Problem requirements: Examine the entries below, count the lines holding the string "hsize", and respond with the number only.
Material for this exercise section start
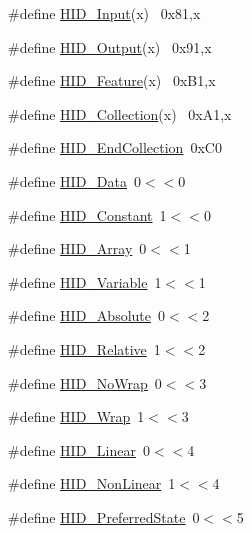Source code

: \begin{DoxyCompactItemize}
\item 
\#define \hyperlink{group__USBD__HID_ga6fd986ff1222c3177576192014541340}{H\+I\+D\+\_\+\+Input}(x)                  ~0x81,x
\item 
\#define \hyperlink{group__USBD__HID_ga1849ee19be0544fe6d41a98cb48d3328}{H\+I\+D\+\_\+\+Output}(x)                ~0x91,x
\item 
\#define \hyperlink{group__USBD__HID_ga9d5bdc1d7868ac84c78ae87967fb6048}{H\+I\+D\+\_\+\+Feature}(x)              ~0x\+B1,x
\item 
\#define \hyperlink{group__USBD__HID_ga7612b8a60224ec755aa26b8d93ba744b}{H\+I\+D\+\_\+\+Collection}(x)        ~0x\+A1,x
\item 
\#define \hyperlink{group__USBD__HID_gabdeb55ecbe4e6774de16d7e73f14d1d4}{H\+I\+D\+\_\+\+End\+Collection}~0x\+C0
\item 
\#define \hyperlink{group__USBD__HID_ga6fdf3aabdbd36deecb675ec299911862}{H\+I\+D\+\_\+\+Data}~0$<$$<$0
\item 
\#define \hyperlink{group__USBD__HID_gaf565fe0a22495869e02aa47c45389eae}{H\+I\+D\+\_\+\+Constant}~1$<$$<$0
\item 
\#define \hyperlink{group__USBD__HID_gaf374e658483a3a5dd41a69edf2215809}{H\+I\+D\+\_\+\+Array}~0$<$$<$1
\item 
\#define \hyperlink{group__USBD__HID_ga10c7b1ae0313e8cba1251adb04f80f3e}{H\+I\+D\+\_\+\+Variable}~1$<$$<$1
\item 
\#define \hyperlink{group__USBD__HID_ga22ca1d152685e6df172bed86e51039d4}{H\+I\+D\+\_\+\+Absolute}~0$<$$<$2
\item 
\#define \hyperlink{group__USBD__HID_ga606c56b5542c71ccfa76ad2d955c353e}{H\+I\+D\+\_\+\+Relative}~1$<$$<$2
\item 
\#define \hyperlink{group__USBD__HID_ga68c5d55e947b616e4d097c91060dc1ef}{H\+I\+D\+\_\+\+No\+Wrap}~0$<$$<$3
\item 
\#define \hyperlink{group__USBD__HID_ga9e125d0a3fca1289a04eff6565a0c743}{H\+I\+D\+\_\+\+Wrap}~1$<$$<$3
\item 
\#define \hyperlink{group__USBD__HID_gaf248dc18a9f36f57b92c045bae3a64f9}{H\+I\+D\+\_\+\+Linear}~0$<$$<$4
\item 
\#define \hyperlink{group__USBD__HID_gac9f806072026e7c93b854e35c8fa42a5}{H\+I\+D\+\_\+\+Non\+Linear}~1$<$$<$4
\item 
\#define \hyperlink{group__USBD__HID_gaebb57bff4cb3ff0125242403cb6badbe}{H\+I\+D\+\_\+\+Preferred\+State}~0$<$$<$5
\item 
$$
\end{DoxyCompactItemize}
Material for this exercise section end
Material for this exercise section start
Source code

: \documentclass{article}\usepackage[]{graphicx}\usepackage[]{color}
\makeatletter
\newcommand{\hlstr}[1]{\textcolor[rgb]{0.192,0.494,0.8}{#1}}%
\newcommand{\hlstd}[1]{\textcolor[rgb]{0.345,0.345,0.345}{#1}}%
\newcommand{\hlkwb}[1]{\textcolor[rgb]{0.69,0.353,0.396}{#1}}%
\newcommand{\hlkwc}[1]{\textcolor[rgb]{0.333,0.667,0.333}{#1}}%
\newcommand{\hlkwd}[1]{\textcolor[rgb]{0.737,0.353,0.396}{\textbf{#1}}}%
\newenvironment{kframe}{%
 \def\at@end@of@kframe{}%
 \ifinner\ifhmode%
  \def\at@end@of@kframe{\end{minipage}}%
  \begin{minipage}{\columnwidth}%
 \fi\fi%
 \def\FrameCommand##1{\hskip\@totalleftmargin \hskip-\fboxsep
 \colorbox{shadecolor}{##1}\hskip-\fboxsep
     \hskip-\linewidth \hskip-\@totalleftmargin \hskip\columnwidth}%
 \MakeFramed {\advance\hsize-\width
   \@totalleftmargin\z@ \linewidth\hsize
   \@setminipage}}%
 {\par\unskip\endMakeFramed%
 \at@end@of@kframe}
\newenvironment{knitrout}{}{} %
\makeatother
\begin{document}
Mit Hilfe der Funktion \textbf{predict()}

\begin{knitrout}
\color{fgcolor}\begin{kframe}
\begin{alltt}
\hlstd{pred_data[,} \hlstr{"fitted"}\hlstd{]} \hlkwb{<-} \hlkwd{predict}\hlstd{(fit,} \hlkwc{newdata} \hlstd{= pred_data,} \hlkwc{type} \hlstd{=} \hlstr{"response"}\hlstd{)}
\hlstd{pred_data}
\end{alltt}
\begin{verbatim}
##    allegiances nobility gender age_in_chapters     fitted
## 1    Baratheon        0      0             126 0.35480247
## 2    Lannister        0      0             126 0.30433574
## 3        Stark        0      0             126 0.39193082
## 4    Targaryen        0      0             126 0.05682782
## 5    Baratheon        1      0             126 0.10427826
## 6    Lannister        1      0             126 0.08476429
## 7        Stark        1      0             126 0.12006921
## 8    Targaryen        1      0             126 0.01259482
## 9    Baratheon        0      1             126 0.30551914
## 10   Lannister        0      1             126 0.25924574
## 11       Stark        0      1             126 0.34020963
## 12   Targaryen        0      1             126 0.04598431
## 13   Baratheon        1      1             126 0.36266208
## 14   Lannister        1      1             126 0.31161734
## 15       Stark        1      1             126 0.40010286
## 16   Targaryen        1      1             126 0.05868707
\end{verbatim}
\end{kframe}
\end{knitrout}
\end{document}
Material for this exercise section end
Worked solution: 2